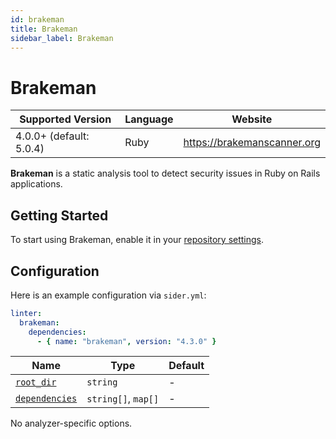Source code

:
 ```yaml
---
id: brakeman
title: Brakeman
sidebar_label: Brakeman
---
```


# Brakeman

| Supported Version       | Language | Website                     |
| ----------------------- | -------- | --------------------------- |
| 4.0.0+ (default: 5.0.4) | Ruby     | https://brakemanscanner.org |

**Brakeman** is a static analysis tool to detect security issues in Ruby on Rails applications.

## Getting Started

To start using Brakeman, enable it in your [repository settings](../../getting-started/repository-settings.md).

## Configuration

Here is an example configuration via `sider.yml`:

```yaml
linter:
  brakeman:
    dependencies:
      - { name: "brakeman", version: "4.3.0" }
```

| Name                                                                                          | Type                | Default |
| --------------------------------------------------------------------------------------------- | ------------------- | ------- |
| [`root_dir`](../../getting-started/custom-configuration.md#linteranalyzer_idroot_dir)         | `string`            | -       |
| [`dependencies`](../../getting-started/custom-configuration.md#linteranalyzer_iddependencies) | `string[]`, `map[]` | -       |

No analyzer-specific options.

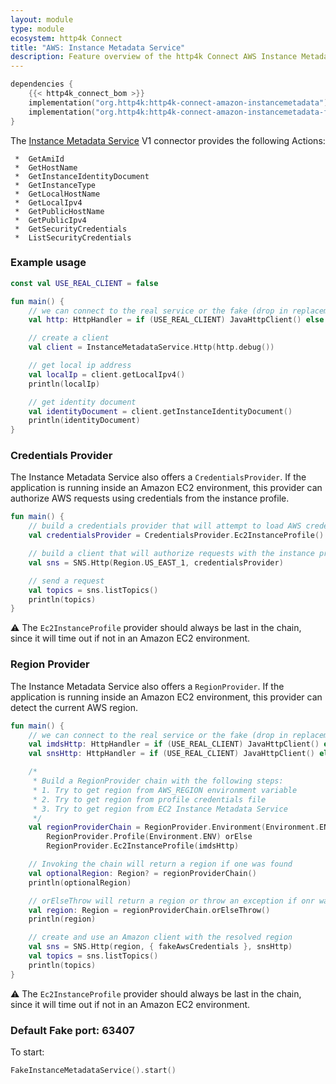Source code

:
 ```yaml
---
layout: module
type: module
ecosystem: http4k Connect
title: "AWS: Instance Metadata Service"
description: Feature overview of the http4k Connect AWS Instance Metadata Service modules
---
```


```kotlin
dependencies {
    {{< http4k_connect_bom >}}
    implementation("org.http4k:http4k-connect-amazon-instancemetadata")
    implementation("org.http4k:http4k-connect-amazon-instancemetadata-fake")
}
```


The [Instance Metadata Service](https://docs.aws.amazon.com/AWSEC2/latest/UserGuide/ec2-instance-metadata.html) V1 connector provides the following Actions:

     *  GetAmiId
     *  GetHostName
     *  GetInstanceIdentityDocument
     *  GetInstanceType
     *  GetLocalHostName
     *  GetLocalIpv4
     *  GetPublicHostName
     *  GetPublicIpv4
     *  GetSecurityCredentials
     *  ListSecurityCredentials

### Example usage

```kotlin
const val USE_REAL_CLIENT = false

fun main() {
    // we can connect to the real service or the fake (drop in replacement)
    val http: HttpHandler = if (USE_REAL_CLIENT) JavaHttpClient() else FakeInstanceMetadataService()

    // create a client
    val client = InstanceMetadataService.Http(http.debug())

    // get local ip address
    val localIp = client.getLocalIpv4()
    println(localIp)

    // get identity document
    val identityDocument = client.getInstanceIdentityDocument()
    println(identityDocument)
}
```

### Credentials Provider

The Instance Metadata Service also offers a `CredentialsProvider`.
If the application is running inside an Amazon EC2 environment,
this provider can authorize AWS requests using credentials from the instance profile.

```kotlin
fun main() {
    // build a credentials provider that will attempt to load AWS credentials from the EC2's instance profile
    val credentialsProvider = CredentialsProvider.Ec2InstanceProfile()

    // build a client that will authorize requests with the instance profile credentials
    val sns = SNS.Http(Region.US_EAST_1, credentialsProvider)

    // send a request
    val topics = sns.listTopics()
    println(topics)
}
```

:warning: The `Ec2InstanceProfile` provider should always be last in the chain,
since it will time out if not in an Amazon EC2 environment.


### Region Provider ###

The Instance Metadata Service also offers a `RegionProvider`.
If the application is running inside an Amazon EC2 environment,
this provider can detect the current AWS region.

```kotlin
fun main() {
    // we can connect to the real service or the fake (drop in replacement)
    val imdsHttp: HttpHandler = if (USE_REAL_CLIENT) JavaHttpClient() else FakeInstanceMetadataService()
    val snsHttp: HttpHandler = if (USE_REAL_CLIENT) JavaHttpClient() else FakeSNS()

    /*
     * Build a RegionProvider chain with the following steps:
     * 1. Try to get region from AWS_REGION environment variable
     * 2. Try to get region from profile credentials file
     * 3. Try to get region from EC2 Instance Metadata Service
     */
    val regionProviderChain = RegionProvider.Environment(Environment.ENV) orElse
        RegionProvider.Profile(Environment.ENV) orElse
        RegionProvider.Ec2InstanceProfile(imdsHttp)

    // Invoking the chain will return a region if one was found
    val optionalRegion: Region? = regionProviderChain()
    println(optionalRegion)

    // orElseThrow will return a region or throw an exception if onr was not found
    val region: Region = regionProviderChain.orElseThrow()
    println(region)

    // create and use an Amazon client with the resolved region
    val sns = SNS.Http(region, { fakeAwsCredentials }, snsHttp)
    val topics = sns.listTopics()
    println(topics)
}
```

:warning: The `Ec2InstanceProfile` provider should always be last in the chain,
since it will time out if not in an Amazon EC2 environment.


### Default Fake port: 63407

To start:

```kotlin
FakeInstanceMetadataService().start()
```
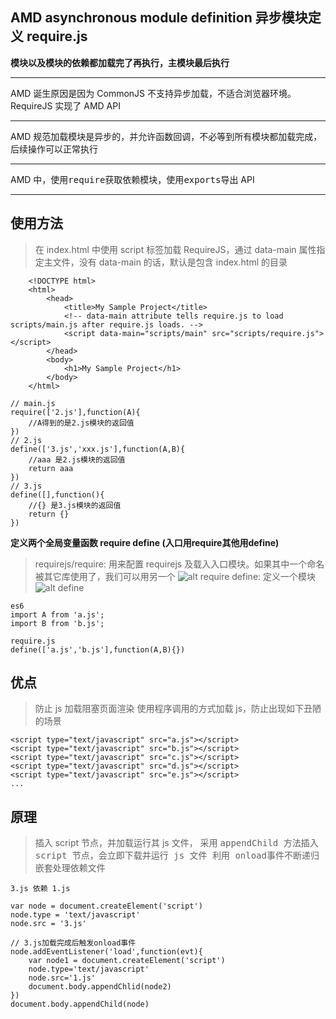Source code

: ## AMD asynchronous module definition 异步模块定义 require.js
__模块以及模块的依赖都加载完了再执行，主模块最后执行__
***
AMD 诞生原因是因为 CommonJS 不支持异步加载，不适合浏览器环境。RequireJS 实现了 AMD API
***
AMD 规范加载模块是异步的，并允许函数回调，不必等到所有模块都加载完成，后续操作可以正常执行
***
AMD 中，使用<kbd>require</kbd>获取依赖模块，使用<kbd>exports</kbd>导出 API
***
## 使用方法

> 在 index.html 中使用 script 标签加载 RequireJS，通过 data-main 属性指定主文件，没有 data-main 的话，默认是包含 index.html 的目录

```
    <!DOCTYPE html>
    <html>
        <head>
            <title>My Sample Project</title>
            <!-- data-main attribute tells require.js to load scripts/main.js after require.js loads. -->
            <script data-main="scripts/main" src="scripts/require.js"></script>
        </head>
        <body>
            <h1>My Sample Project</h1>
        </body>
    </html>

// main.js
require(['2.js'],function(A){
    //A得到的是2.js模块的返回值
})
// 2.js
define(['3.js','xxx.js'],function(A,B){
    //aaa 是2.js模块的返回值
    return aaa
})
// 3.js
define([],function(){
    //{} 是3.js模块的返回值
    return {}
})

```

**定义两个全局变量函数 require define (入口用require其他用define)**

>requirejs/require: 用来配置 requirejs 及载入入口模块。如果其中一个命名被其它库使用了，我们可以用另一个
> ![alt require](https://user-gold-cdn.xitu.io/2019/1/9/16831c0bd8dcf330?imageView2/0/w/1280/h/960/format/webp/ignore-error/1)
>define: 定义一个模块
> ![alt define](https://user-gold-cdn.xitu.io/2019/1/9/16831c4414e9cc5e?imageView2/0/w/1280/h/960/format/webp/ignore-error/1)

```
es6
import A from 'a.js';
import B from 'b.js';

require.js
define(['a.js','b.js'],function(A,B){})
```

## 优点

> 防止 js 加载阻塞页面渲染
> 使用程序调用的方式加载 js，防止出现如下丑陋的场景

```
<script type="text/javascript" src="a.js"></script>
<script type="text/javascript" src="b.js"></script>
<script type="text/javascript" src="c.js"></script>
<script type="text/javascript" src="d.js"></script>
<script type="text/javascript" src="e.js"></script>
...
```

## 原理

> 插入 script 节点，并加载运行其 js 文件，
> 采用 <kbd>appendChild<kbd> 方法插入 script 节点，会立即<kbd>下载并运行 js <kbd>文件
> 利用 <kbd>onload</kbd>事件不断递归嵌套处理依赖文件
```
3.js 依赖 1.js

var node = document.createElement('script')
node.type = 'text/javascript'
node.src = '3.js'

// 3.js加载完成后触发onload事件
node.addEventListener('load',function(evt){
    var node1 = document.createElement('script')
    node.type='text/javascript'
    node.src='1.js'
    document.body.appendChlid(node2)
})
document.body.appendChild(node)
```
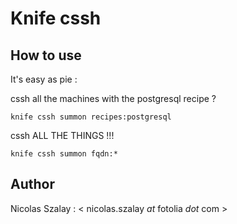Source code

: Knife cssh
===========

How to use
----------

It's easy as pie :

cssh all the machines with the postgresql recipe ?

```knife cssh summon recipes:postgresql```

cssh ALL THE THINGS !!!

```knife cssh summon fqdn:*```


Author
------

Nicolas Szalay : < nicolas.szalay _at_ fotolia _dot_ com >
* * *
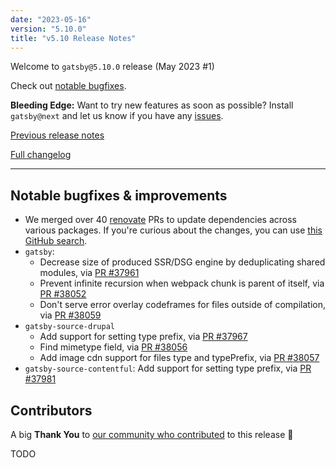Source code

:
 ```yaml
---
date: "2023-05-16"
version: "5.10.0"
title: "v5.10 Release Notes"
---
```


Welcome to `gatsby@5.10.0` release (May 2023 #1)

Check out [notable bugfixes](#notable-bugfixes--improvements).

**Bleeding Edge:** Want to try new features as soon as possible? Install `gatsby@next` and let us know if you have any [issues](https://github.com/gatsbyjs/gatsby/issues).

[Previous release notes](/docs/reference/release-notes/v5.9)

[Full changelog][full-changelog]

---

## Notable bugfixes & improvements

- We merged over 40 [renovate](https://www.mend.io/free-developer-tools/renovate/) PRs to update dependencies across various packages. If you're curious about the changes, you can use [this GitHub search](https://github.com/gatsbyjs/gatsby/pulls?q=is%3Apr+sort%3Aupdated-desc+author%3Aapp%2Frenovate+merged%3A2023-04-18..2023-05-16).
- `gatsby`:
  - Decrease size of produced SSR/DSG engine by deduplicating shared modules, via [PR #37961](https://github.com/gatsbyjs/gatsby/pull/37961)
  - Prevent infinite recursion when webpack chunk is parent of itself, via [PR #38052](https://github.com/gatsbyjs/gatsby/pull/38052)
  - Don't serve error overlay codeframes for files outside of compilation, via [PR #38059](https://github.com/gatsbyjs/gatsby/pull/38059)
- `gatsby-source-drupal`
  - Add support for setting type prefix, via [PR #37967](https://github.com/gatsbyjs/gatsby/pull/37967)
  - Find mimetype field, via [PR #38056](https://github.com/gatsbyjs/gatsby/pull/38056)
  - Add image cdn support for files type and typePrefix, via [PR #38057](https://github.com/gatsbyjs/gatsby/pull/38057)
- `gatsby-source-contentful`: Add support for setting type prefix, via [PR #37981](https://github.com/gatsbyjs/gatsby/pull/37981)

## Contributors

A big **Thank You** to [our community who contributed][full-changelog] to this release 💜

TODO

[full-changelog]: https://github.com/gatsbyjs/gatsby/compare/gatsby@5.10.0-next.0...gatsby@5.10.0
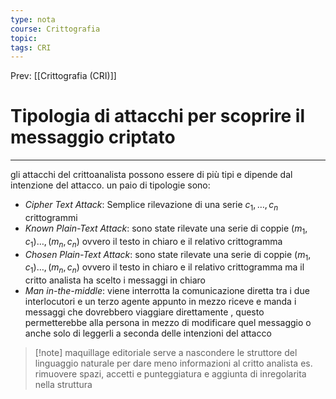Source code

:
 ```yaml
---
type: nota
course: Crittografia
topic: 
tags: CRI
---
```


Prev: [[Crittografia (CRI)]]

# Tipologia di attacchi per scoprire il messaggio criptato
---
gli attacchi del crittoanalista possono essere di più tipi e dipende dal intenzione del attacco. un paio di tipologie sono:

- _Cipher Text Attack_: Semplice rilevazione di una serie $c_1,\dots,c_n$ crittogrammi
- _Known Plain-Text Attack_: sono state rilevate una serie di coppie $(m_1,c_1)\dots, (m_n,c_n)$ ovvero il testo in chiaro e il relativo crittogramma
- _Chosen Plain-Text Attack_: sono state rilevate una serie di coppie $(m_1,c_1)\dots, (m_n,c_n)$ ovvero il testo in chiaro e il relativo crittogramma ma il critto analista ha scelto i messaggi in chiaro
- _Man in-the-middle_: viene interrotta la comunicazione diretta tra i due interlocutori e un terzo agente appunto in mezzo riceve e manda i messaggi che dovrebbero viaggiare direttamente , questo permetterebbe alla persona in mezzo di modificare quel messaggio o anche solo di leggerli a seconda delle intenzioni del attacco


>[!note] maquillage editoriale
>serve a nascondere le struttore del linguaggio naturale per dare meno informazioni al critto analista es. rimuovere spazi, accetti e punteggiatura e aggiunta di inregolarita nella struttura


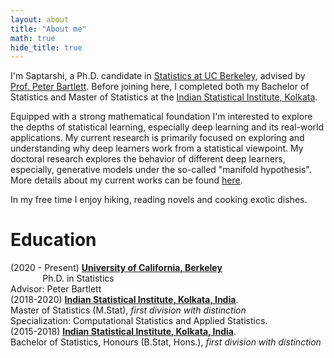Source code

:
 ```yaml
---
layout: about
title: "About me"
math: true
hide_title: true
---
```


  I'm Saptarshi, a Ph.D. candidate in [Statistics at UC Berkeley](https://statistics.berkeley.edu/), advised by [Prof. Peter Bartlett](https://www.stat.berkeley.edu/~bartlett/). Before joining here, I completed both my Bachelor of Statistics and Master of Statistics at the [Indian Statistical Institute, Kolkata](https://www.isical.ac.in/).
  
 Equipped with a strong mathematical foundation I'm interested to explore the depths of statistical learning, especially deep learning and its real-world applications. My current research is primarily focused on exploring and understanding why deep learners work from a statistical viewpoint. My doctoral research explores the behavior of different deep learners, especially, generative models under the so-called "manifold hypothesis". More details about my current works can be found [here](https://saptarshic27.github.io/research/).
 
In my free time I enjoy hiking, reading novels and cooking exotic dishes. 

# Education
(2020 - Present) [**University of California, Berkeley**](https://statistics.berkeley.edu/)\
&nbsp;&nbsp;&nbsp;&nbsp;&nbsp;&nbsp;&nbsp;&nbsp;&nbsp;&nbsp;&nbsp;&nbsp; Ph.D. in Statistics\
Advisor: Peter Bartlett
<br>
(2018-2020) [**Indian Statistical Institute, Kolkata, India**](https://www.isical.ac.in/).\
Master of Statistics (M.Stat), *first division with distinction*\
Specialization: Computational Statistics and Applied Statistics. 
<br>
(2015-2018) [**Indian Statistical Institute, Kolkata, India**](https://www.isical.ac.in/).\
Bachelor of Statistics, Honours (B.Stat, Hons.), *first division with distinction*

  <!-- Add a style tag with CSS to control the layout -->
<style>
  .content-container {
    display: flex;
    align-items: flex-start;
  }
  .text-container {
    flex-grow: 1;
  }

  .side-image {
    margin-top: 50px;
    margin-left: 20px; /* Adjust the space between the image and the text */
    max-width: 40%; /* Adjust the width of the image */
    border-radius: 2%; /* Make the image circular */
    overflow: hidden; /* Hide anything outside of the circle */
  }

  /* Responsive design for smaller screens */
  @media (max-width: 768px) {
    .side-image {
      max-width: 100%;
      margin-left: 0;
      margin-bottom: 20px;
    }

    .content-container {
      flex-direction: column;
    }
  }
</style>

## WHAT IS BEING ASKED
Above are the entries. Copy exactly the part that opens with the line containing "It's easy as" and closes with the line containing "Nicolas Szalay : <", and no more.

## RESULT OF THIS TASK
It's easy as pie :

cssh all the machines with the postgresql recipe ?

```knife cssh summon recipes:postgresql```

cssh ALL THE THINGS !!!

```knife cssh summon fqdn:*```


Author
------

Nicolas Szalay : < nicolas.szalay _at_ fotolia _dot_ com >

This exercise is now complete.